A caminho do Euro: a seleção islandesa

A Islândia é uma nação com pouca expressão no que diz respeito ao futebol mas isso parece estar a mudar.

A caminho do Euro: a seleção islandesa
A festa islandesa na Noruega após apuramento. (Foto: EPA)

Quando a UEFA decidiu aumetar o número de seleções que participam no Euro 2016, muitas nações saltaram de alegria. Uma delas foi a Islândia que com este novo formato conseguiu garantir pela primeira vez na sua história uma presenção numa fase final das competições oficiais da UEFA.

Se falarmos em destaques da fase de qualificação, sem dúvida que a Islândia é o principal. A nação nórdica ficou em segundo no seu grupo, apenas atrás da Républica Checa. Nos 10 jogos, conseguiu um total de 20 pontos. Trata-se de algo notável para um país com apenas 300 mil habitantes e onde o futebol não é o desporto rei.

Nada acontece por acaso - Projeto lançado há 10 anos dá resultado

Engane-se que pensa que a Islândia chegou até aqui por acaso. Os nórdicos têm desenvolvido a sua componente futebolística nos últimos anos (grande trabalho nas camadas jovens) e o resultado está à vista. O principal motor deste crescimento foi um projecto nacional lançado pela Federação há mais de 10 anos, com o objectivo de incentivar o gosto pela modalidade e apostar na formação de novos jogadores, de forma a aproveitar ao máximo os escassos recursos existentes.

Para ultrapassar as questões climatéricas e permitir que as equipas se mantenham em competição, implementaram-se campos sintéticos indoor e outdoor, o que veio melhorar significativamente as condições de treino e a qualidade dos jogos (embora a liga nacional seja ainda bastante fraca).
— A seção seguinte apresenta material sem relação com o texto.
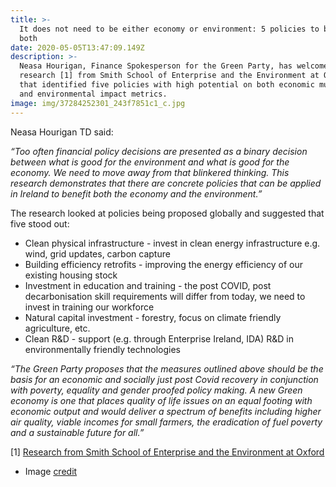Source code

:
 ```yaml
---
title: >-
  It does not need to be either economy or environment: 5 policies to benefit
  both
date: 2020-05-05T13:47:09.149Z
description: >-
  Neasa Hourigan, Finance Spokesperson for the Green Party, has welcomed
  research [1] from Smith School of Enterprise and the Environment at Oxford
  that identified five policies with high potential on both economic multiplier
  and environmental impact metrics.
image: img/37284252301_243f7851c1_c.jpg
---
```

Neasa Hourigan TD said:

_“Too often financial policy decisions are presented as a binary decision between what is good for the environment and what is good for the economy. We need to move away from that blinkered thinking. This research demonstrates that there are concrete policies that can be applied in Ireland to benefit both the economy and the environment.”_

The research looked at policies being proposed globally and suggested that five stood out:

* Clean physical infrastructure - invest in clean energy infrastructure e.g. wind, grid updates, carbon capture
* Building efficiency retrofits - improving the energy efficiency of our existing housing stock
* Investment in education and training - the post COVID, post decarbonisation skill requirements will differ from today, we need to invest in training our workforce
* Natural capital investment - forestry, focus on climate friendly agriculture, etc.
* Clean R&D - support (e.g. through Enterprise Ireland, IDA) R&D in environmentally friendly technologies

_“The Green Party proposes that the measures outlined above should be the basis for an economic and socially just post Covid recovery in conjunction with poverty, equality and gender proofed policy making. A new Green economy is one that places quality of life issues on an equal footing with economic output and would deliver a spectrum of benefits including higher air quality, viable incomes for small farmers, the eradication of fuel poverty and a sustainable future for all.”_

\[1] [Research from Smith School of Enterprise and the Environment at Oxford](https://www.smithschool.ox.ac.uk/publications/wpapers/workingpaper20-02.pdf)

* Image [credit](https://www.flickr.com/photos/glowform/37284252301)
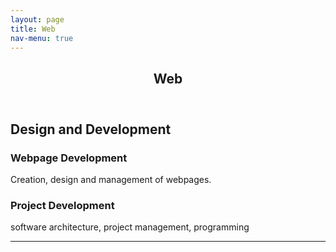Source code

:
 ```yaml
---
layout: page
title: Web
nav-menu: true
---
```


<!-- Main -->
<div id="main" class="alt">

<!-- One -->
<section id="one">
	<div class="inner">
		<header class="major">
			<h1>Web</h1>
		</header>

<!-- Content -->
<h1 id="content">Design and Development</h1>
<!--<p>Praesent ac adipiscing ullamcorper semper ut amet ac risus. Lorem sapien ut odio odio nunc. Ac adipiscing nibh porttitor erat risus justo adipiscing adipiscing amet placerat accumsan. Vis. Faucibus odio magna tempus adipiscing a non. In mi primis arcu ut non accumsan vivamus ac blandit adipiscing adipiscing arcu metus praesent turpis eu ac lacinia nunc ac commodo gravida adipiscing eget accumsan ac nunc adipiscing adipiscing.</p> -->
<div class="row"> 
	<div class="6u 12u$(small)">
		<h3>Webpage Development</h3>
		<p>Creation, design and management of webpages.</p>
	</div>
	<div class="6u$ 12u$(small)">
		<h3>Project Development</h3>
		<p> software architecture, project management, programming </p>
	</div>
	
<hr class="major" />

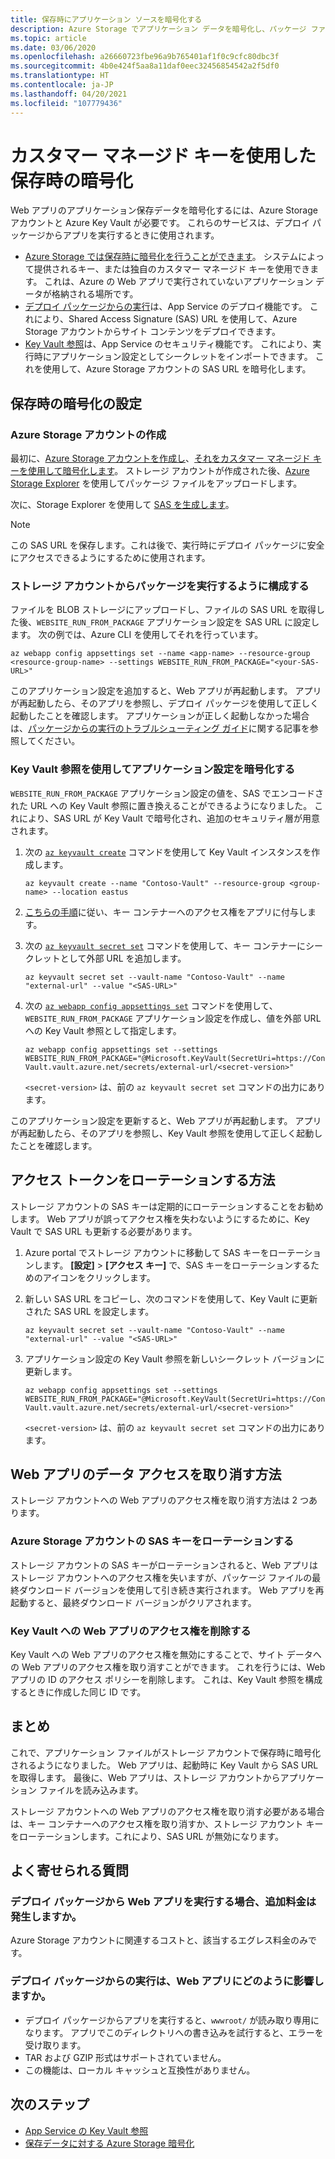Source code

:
 ```yaml
---
title: 保存時にアプリケーション ソースを暗号化する
description: Azure Storage でアプリケーション データを暗号化し、パッケージ ファイルとしてデプロイする方法について説明します。
ms.topic: article
ms.date: 03/06/2020
ms.openlocfilehash: a26660723fbe96a9b765401af1f0c9cfc80dbc3f
ms.sourcegitcommit: 4b0e424f5aa8a11daf0eec32456854542a2f5df0
ms.translationtype: HT
ms.contentlocale: ja-JP
ms.lasthandoff: 04/20/2021
ms.locfileid: "107779436"
---
```

# <a name="encryption-at-rest-using-customer-managed-keys"></a>カスタマー マネージド キーを使用した保存時の暗号化

Web アプリのアプリケーション保存データを暗号化するには、Azure Storage アカウントと Azure Key Vault が必要です。 これらのサービスは、デプロイ パッケージからアプリを実行するときに使用されます。

  - [Azure Storage では保存時に暗号化を行うことができます](../storage/common/storage-service-encryption.md)。 システムによって提供されるキー、または独自のカスタマー マネージド キーを使用できます。 これは、Azure の Web アプリで実行されていないアプリケーション データが格納される場所です。
  - [デプロイ パッケージからの実行](deploy-run-package.md)は、App Service のデプロイ機能です。 これにより、Shared Access Signature (SAS) URL を使用して、Azure Storage アカウントからサイト コンテンツをデプロイできます。
  - [Key Vault 参照](app-service-key-vault-references.md)は、App Service のセキュリティ機能です。 これにより、実行時にアプリケーション設定としてシークレットをインポートできます。 これを使用して、Azure Storage アカウントの SAS URL を暗号化します。

## <a name="set-up-encryption-at-rest"></a>保存時の暗号化の設定

### <a name="create-an-azure-storage-account"></a>Azure Storage アカウントの作成

最初に、[Azure Storage アカウントを作成し](../storage/common/storage-account-create.md)、[それをカスタマー マネージド キーを使用して暗号化します](../storage/common/customer-managed-keys-overview.md)。 ストレージ アカウントが作成された後、[Azure Storage Explorer](../vs-azure-tools-storage-manage-with-storage-explorer.md) を使用してパッケージ ファイルをアップロードします。

次に、Storage Explorer を使用して [SAS を生成します](../vs-azure-tools-storage-manage-with-storage-explorer.md?tabs=windows#generate-a-sas-in-storage-explorer)。 

> [!NOTE]
> この SAS URL を保存します。これは後で、実行時にデプロイ パッケージに安全にアクセスできるようにするために使用されます。

### <a name="configure-running-from-a-package-from-your-storage-account"></a>ストレージ アカウントからパッケージを実行するように構成する
  
ファイルを BLOB ストレージにアップロードし、ファイルの SAS URL を取得した後、`WEBSITE_RUN_FROM_PACKAGE` アプリケーション設定を SAS URL に設定します。 次の例では、Azure CLI を使用してそれを行っています。

```
az webapp config appsettings set --name <app-name> --resource-group <resource-group-name> --settings WEBSITE_RUN_FROM_PACKAGE="<your-SAS-URL>"
```

このアプリケーション設定を追加すると、Web アプリが再起動します。 アプリが再起動したら、そのアプリを参照し、デプロイ パッケージを使用して正しく起動したことを確認します。 アプリケーションが正しく起動しなかった場合は、[パッケージからの実行のトラブルシューティング ガイド](deploy-run-package.md#troubleshooting)に関する記事を参照してください。

### <a name="encrypt-the-application-setting-using-key-vault-references"></a>Key Vault 参照を使用してアプリケーション設定を暗号化する

`WEBSITE_RUN_FROM_PACKAGE` アプリケーション設定の値を、SAS でエンコードされた URL への Key Vault 参照に置き換えることができるようになりました。 これにより、SAS URL が Key Vault で暗号化され、追加のセキュリティ層が用意されます。

1. 次の [`az keyvault create`](/cli/azure/keyvault#az_keyvault_create) コマンドを使用して Key Vault インスタンスを作成します。       

    ```azurecli    
    az keyvault create --name "Contoso-Vault" --resource-group <group-name> --location eastus    
    ```    

1. [こちらの手順](app-service-key-vault-references.md#granting-your-app-access-to-key-vault)に従い、キー コンテナーへのアクセス権をアプリに付与します。

1. 次の [`az keyvault secret set`](/cli/azure/keyvault/secret#az_keyvault_secret_set) コマンドを使用して、キー コンテナーにシークレットとして外部 URL を追加します。   

    ```azurecli    
    az keyvault secret set --vault-name "Contoso-Vault" --name "external-url" --value "<SAS-URL>"    
    ```    

1.  次の [`az webapp config appsettings set`](/cli/azure/webapp/config/appsettings#az_webapp_config_appsettings_set) コマンドを使用して、`WEBSITE_RUN_FROM_PACKAGE` アプリケーション設定を作成し、値を外部 URL への Key Vault 参照として指定します。

    ```azurecli    
    az webapp config appsettings set --settings WEBSITE_RUN_FROM_PACKAGE="@Microsoft.KeyVault(SecretUri=https://Contoso-Vault.vault.azure.net/secrets/external-url/<secret-version>"    
    ```

    `<secret-version>` は、前の `az keyvault secret set` コマンドの出力にあります。

このアプリケーション設定を更新すると、Web アプリが再起動します。 アプリが再起動したら、そのアプリを参照し、Key Vault 参照を使用して正しく起動したことを確認します。

## <a name="how-to-rotate-the-access-token"></a>アクセス トークンをローテーションする方法

ストレージ アカウントの SAS キーは定期的にローテーションすることをお勧めします。 Web アプリが誤ってアクセス権を失わないようにするために、Key Vault で SAS URL も更新する必要があります。

1. Azure portal でストレージ アカウントに移動して SAS キーをローテーションします。 **[設定]**  >  **[アクセス キー]** で、SAS キーをローテーションするためのアイコンをクリックします。

1. 新しい SAS URL をコピーし、次のコマンドを使用して、Key Vault に更新された SAS URL を設定します。

    ```azurecli    
    az keyvault secret set --vault-name "Contoso-Vault" --name "external-url" --value "<SAS-URL>"    
    ``` 

1. アプリケーション設定の Key Vault 参照を新しいシークレット バージョンに更新します。

    ```azurecli    
    az webapp config appsettings set --settings WEBSITE_RUN_FROM_PACKAGE="@Microsoft.KeyVault(SecretUri=https://Contoso-Vault.vault.azure.net/secrets/external-url/<secret-version>"    
    ```

    `<secret-version>` は、前の `az keyvault secret set` コマンドの出力にあります。

## <a name="how-to-revoke-the-web-apps-data-access"></a>Web アプリのデータ アクセスを取り消す方法

ストレージ アカウントへの Web アプリのアクセス権を取り消す方法は 2 つあります。 

### <a name="rotate-the-sas-key-for-the-azure-storage-account"></a>Azure Storage アカウントの SAS キーをローテーションする

ストレージ アカウントの SAS キーがローテーションされると、Web アプリはストレージ アカウントへのアクセス権を失いますが、パッケージ ファイルの最終ダウンロード バージョンを使用して引き続き実行されます。 Web アプリを再起動すると、最終ダウンロード バージョンがクリアされます。

### <a name="remove-the-web-apps-access-to-key-vault"></a>Key Vault への Web アプリのアクセス権を削除する

Key Vault への Web アプリのアクセス権を無効にすることで、サイト データへの Web アプリのアクセス権を取り消すことができます。 これを行うには、Web アプリの ID のアクセス ポリシーを削除します。 これは、Key Vault 参照を構成するときに作成した同じ ID です。

## <a name="summary"></a>まとめ

これで、アプリケーション ファイルがストレージ アカウントで保存時に暗号化されるようになりました。 Web アプリは、起動時に Key Vault から SAS URL を取得します。 最後に、Web アプリは、ストレージ アカウントからアプリケーション ファイルを読み込みます。 

ストレージ アカウントへの Web アプリのアクセス権を取り消す必要がある場合は、キー コンテナーへのアクセス権を取り消すか、ストレージ アカウント キーをローテーションします。これにより、SAS URL が無効になります。

## <a name="frequently-asked-questions"></a>よく寄せられる質問

### <a name="is-there-any-additional-charge-for-running-my-web-app-from-the-deployment-package"></a>デプロイ パッケージから Web アプリを実行する場合、追加料金は発生しますか。

Azure Storage アカウントに関連するコストと、該当するエグレス料金のみです。

### <a name="how-does-running-from-the-deployment-package-affect-my-web-app"></a>デプロイ パッケージからの実行は、Web アプリにどのように影響しますか。

- デプロイ パッケージからアプリを実行すると、`wwwroot/` が読み取り専用になります。 アプリでこのディレクトリへの書き込みを試行すると、エラーを受け取ります。
- TAR および GZIP 形式はサポートされていません。
- この機能は、ローカル キャッシュと互換性がありません。

## <a name="next-steps"></a>次のステップ

- [App Service の Key Vault 参照](app-service-key-vault-references.md)
- [保存データに対する Azure Storage 暗号化](../storage/common/storage-service-encryption.md)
Todo este processo de desenvolvimento levou a que os jogadores surgissem nas equipas principais cada vez mais cedo, dando depois o salto para campeonatos mais competitivos.

Equipa jovem, competitiva e equilibrada - Organização defensiva é o ponto forte

Juntando aos fatores já aqui falados, a Islândia também se tornou numa equipa competitiva. Para além demais, apresenta um conjunto jovem e equilibrado.

A base desta equipa é a geração que marcou presença no Europeu sub-21 em 2011, pelo que a média de idades é relativamente baixa. Apesar da qualidade ofensiva da equipa, a experiente e organizada defesa é o ponto forte. Em toda a fase de qualificação, os islandeses apenas sofreram 6 golos. Halldórsson, Saevarsson, Sigurosson, Árnason e Skúlason são os principais responsáveis desta boa base defensiva. Gunnarsson, Bjarnason, o craque Sigurdsson e Gudmundsson formam o meio campo. 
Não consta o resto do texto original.